The investigation was initiated in response to concerns that dominance in machinery markets was being leveraged to restrict competition in related packaging segments — concerns that, in industries shaped by technical compatibility and long-term commercial relationships, naturally invite a tying-based analysis. However, following the rapporteurs’ evaluation of the evidentiary record, the final infringement finding was not grounded in contractual tying. Instead, the Authority reframed the conduct as an abuse of dominance rooted in the strategic deployment of three-dimensional trademark and design rights.
More specifically, certain 3D prism-shaped registrations, particularly those lacking clearly legible word elements, were considered capable of producing exclusionary effects when combined with the undertaking’s dominant position and its enforcement strategy. On that basis, the Authority imposed an administrative fine of approximately TRY 131 million (approximately EUR 2.67 million, calculated on the basis of the EUR/TRY exchange rate on the date the decision was announced) and, more strikingly, required the undertaking to renounce specific registered IP rights and withdraw pending three-dimensional trademark applications within a defined timeframe.
The analytical significance of the decision lies not solely in the sanction imposed but in the conceptual move it embodies. A case that began with tying allegations was ultimately resolved through the lens of IP-based abuse, thereby shifting the legal inquiry from contractual coercion and foreclosure analysis to the boundaries of legitimate intellectual property enforcement under conditions of dominance. In doing so, the decision implicitly engages with a broader structural issue: how competition law should respond when concerns traditionally framed as tying intersect with, and perhaps migrate into, the domain of shape-based intellectual property protection.

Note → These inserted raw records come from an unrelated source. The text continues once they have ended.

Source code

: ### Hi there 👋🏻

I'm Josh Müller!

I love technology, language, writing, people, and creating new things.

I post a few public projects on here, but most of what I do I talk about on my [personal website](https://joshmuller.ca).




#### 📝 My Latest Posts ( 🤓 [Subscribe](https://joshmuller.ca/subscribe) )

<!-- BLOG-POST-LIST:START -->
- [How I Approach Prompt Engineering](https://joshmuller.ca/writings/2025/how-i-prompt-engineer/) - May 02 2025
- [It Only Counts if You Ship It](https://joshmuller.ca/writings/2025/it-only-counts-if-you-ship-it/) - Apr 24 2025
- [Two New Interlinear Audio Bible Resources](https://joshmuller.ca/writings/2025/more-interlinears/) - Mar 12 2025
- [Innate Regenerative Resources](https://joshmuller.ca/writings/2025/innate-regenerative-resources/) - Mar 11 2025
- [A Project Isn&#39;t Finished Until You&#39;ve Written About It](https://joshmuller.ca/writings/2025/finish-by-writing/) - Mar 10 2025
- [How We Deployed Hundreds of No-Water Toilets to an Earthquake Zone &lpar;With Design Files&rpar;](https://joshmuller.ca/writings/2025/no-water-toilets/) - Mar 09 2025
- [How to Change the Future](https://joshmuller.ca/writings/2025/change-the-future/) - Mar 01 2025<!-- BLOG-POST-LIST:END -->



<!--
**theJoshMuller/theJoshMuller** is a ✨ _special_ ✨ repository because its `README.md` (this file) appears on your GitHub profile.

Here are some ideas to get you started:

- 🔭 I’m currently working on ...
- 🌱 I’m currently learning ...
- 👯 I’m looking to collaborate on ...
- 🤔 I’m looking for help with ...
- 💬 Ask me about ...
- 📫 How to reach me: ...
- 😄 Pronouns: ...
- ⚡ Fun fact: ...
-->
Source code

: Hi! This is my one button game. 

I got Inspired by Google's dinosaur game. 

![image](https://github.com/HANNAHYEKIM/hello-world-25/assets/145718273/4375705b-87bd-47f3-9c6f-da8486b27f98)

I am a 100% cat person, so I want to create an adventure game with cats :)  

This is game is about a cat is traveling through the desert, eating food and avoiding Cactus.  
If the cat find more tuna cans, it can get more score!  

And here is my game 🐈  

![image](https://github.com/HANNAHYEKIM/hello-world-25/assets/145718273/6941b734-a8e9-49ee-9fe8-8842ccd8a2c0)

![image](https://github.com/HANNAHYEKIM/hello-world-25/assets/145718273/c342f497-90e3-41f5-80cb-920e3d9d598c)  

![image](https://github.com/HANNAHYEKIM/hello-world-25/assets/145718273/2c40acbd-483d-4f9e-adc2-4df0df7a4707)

A Brief Reminder: Tetra Pak in European Competition Law
In European competition law, Tetra Pak II became a reference point for the application of Article 102 TFEU to technologically linked products.2 The case concerned the supply of aseptic packaging machines and the cartons used with them for liquid food products. Although the products were functionally interconnected, the Commission and the EU Courts treated machinery and cartons as distinct products for the purposes of tying analysis. The central concern was how Tetra Pak structured its commercial relationships with customers. Purchasers or lessees of Tetra Pak machines were contractually bound, directly or indirectly, to use Tetra Pak cartons. The tying did not rely solely on technical compatibility; it was reinforced through contractual clauses, pricing structures, and supply conditions that made the use of alternative cartons commercially or legally impracticable. In other words, customers were not merely choosing bundled solutions in an integrated ecosystem; they were effectively constrained in their sourcing decisions.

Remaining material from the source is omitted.